Capita di frequente - anche di questi calamitosi tempi di venti di guerra - di soffermarci pensosamente sgomenti su insopportabilmente frequenti frasi scagliate durante i micidiali talk-show, peraltro in ripresa momentanea nell’audience a causa di quei venti.

In genere parole e urla sono prevedibili, non fosse altro perché la nutrita schiera di partecipanti di scalzacani arrogantemente ignoranti ripetono, uguali e contrari, i mantra da bar che da anni ci perseguitano. Dico mantra ma in realtà dovremmo tirare in ballo la più sublime mitologia filmica con quello strepitoso termine che va sotto il nome di “supercazzola”. E siamo troppo buoni ad evocare la frase sconclusionatamente geniale - è di Monicelli e Germi - con cui Ugo Tognazzi in “Amici miei” nelle vesti del Conte Mascetti, mandava in tilt un vigile urbano che lo voleva multare. E vabbè... Ma quando parlano i leader, quando si salutano i capi di Stato, quando un Renzi, per dire, si rivolge a un Hollande (che non è un vigile urbano) in attesa di volare dall’amico Putin e racconta la solita solfa o mantra sulla convinta solidarietà italiana all’amica e sorella Francia in guerra con l’Isis, senza peraltro specificare pubblicamente modi, termini, tempi, uomini, mezzi e armi di tale solidarietà, si viene assaliti da un sospetto che più cerchiamo di allontanare il neologismo del Conte Mascetti e più questo ritorna sfacciato e starei per dire incombente.

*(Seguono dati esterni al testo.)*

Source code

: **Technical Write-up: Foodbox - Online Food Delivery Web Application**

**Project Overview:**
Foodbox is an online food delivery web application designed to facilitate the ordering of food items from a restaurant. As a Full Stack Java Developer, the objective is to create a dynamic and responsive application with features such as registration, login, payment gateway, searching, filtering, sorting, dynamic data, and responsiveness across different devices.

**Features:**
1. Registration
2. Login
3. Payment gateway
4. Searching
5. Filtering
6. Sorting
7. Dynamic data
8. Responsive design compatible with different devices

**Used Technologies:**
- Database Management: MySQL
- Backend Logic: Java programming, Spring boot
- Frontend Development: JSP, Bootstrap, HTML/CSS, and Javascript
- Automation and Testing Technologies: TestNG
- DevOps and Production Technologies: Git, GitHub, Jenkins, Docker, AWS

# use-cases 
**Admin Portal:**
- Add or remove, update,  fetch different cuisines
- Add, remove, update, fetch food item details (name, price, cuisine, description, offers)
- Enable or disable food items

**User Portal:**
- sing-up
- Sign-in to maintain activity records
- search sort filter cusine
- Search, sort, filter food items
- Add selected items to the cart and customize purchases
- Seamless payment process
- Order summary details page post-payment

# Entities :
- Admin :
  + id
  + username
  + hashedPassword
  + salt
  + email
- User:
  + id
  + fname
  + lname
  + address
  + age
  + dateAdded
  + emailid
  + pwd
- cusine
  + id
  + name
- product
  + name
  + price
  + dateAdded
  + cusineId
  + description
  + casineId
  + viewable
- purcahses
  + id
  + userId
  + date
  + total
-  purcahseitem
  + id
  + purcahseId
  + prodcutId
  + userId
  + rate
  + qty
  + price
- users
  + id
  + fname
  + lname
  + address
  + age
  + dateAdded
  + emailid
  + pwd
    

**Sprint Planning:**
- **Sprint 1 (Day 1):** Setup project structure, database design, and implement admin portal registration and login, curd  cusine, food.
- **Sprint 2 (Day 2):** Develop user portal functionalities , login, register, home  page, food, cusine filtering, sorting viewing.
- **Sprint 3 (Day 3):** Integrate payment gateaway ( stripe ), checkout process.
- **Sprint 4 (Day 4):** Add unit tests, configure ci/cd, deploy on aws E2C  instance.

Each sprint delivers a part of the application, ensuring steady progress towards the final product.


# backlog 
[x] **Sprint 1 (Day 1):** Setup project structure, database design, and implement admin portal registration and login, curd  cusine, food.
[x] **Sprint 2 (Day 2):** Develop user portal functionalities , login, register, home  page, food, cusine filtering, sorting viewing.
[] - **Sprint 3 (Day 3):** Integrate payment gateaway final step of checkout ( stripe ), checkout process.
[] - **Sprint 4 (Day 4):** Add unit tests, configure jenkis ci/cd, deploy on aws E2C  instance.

Ebbene sì, persino nell’incontro fra i due capi di Stato, la supercazzola ha fatto capolino, ha come impregnato una parte del saluto renziano anestetizzandolo e, al tempo stesso, condizionandolo perché, come spiega l’autorevole Dizionario Zingarelli su cui, insieme alle altre 500 nuove espressioni, è approdata ufficialmente la parola: “Per supercazzola s’intende parola o frase senza senso, pronunciata con serietà per sbalordire o confondere l’interlocutore”. Spiegazione sintetica ma abbastanza completa, tant’è vero che l’abbiamo applicata al nostro Premier cui siamo abituati, per educazione politica, a portare rispetto, giacché, “right or wrong, my country”, ma non solo. E dunque vorremmo rispettosamente far notare che i giri di parole, ancorché ampollose, le frasi circonlocutoriamente introduttive ma vagolanti, mostrano ben al di là di quelle esplicite e dei gesti frequenti dell’abbraccio iniziale e delle pacche sulle spalle, la vera sostanza del pensiero, l’autentica qualità del senso di un incontro. Perché parole e frasi che girano intorno al problema senza affrontarlo di petto, rivelano un parte, benché piccola, benché nascosta, benché rimossa, della propria personalità.

Il non detto vale come e forse più dell’affermato nella misura con la quale riflette fuori lo specchio che sta dentro e ne appanna la chiarezza. Può darsi, anzi è assai probabile che in privato i due leader si siano scambiati promesse nettamente più chiare e, forse, anche più impegnative e comunque mantenibili, sol che si pensi sia all’imminente Giubileo con visite di milioni di fedeli cristiani alla Sede della Cristianità, con quanto ciò implica, sia alle migliaia di soldati italiani (ovvero 007 dell’intelligence con armi, aerei ed elicotteri) dislocati nelle aree calde, alcune non estranee a quelle dove soffiano i venti di morte di Daesh.

Mancava il pathos, ecco. È mancata l’immagine dei due che rendono omaggio al sangue innocente del Bataclan, dove invece un Cameron commosso ha sostato a lungo con Hollande: contano, eccome che contano le immagini, sono simboli. Eppure quell’incontro a Parigi dell’altro giorno ha dato la scipita sensazione di un girare a vuoto, di non prendere il toro per le corna, di un diplomatizzare fine a se stesso, frutto di vaghezze, di incertezze e rimozioni. Che speriamo momentanee, si capisce, ma che, tra l’altro, cozzano con lo stile focoso, veloce, irruente, apodittico del renzismo di lotta e di governo. E, magari, di sottogoverno, che pure conta. Alla prossima, speriamo non supercazzola.